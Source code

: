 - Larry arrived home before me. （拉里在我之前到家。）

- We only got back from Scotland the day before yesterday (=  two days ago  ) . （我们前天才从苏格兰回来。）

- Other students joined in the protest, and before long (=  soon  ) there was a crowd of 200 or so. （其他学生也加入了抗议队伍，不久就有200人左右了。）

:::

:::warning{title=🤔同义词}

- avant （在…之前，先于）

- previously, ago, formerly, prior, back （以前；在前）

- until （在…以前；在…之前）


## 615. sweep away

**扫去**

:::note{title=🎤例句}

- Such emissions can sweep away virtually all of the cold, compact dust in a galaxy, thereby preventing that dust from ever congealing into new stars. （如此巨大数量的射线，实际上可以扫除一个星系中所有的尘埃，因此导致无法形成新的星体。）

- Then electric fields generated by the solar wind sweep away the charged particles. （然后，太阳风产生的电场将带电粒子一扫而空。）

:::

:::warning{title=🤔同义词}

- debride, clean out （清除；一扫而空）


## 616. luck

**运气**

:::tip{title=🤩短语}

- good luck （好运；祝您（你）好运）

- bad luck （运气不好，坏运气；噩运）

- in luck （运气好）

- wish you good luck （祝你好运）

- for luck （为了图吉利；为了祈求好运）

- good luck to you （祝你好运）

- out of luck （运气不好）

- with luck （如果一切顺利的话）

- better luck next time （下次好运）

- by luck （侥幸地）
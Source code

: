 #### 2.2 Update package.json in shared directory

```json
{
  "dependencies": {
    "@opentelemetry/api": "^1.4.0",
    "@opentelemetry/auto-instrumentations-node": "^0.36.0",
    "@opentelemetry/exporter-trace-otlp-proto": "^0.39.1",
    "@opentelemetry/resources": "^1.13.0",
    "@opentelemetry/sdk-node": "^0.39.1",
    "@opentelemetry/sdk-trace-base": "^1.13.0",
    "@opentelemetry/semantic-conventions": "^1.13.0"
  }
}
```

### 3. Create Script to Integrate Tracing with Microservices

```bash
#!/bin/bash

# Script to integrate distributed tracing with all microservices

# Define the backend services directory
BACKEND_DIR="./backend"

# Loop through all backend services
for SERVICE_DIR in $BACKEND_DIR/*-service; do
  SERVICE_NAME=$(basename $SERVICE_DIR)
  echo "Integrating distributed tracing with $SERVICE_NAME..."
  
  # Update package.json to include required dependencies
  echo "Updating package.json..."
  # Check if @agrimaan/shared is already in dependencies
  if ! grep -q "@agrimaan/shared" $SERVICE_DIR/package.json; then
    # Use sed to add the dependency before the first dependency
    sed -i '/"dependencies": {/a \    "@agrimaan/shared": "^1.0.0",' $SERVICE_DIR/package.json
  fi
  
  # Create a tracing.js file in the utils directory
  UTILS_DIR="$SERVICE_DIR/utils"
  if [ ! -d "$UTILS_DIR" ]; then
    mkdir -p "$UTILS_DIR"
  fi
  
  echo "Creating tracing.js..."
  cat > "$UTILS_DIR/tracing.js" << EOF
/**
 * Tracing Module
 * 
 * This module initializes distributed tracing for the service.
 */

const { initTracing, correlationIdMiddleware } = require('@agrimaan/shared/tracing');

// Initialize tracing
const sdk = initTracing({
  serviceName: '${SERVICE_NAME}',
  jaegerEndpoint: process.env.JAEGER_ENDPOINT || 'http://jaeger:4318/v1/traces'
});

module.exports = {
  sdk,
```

**Action item:** Could you copy every line in the records that holds "from"?

**Your response:**
- We only got back from Scotland the day before yesterday (=  two days ago  ) . （我们前天才从苏格兰回来。）
- Such emissions can sweep away virtually all of the cold, compact dust in a galaxy, thereby preventing that dust from ever congealing into new stars. （如此巨大数量的射线，实际上可以扫除一个星系中所有的尘埃，因此导致无法形成新的星体。）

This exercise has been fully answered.